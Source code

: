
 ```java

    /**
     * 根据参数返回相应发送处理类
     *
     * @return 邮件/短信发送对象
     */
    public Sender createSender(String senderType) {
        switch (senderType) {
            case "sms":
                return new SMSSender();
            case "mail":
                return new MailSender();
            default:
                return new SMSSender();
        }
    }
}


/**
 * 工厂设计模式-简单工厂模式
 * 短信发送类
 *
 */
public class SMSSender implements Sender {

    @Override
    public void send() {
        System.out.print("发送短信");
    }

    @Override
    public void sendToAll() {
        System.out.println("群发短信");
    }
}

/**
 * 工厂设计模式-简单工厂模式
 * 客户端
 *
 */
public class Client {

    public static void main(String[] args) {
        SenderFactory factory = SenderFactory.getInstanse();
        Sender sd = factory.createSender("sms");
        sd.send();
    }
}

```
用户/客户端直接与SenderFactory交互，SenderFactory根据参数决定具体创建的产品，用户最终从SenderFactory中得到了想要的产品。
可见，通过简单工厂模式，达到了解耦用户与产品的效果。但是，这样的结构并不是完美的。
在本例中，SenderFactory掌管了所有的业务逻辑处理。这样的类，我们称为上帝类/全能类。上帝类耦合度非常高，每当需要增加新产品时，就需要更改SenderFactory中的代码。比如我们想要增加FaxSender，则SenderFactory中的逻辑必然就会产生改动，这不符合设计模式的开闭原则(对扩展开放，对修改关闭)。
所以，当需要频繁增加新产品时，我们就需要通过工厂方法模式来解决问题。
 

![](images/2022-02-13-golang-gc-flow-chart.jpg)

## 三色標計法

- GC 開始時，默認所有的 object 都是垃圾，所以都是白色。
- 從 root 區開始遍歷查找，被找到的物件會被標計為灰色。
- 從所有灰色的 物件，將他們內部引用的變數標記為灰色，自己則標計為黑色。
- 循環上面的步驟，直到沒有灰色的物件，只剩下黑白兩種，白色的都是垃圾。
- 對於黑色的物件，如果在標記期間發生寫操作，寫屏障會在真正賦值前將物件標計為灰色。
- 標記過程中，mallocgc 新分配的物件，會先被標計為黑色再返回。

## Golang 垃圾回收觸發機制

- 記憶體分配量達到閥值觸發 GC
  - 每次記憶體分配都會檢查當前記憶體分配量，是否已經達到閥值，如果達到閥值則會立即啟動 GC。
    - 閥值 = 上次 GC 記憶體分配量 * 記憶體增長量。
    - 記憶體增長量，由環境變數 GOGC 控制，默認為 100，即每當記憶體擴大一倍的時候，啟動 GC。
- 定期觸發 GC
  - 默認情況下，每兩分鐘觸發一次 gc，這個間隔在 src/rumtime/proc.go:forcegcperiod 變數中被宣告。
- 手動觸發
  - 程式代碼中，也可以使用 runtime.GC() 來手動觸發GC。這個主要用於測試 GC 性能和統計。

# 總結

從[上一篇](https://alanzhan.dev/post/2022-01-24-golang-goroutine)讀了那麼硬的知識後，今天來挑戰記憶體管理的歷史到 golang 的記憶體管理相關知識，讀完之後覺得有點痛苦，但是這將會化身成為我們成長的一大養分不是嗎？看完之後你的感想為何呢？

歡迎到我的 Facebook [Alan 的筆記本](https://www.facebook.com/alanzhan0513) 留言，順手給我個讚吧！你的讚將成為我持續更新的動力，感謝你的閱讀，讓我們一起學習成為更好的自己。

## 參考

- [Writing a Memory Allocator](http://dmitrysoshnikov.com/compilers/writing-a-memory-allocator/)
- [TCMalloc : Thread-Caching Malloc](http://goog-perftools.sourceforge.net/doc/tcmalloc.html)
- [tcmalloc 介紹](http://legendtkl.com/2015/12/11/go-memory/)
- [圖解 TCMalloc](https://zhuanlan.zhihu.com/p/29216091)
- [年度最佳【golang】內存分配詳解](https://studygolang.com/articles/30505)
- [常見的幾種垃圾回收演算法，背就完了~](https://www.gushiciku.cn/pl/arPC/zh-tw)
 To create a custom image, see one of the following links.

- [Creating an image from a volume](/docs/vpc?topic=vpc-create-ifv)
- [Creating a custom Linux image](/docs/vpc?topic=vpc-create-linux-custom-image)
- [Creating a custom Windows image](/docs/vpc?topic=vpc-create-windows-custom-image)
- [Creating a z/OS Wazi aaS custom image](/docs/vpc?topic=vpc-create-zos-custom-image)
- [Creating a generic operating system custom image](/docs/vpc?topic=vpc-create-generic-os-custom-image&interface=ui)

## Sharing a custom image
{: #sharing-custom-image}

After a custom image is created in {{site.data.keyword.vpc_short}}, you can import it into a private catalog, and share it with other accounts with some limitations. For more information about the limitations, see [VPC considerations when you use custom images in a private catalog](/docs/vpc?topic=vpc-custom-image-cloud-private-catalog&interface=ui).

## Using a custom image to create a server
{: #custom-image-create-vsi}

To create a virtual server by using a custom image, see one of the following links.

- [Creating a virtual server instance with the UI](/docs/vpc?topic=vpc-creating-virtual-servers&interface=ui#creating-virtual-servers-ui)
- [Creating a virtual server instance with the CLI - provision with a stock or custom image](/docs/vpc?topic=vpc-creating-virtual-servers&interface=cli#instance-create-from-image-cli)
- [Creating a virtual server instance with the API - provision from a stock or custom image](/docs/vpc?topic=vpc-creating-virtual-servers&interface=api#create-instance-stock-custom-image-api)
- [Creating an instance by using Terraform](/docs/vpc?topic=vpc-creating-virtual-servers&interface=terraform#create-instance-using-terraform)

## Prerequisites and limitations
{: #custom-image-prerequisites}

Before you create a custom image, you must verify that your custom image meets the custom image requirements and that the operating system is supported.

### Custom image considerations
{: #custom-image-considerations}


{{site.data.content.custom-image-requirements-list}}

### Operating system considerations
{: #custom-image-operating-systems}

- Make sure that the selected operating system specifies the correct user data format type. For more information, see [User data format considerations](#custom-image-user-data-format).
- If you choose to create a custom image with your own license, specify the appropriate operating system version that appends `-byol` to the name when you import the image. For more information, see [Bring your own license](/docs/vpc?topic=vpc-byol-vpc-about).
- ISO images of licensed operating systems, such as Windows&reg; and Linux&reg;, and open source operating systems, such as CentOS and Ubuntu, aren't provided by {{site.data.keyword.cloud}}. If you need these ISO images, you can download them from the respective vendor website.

What you will do:
Filter the entries by the string "more" and copy each matching line.

Expected output:
After a custom image is created in {{site.data.keyword.vpc_short}}, you can import it into a private catalog, and share it with other accounts with some limitations. For more information about the limitations, see [VPC considerations when you use custom images in a private catalog](/docs/vpc?topic=vpc-custom-image-cloud-private-catalog&interface=ui).
- Make sure that the selected operating system specifies the correct user data format type. For more information, see [User data format considerations](#custom-image-user-data-format).
- If you choose to create a custom image with your own license, specify the appropriate operating system version that appends `-byol` to the name when you import the image. For more information, see [Bring your own license](/docs/vpc?topic=vpc-byol-vpc-about).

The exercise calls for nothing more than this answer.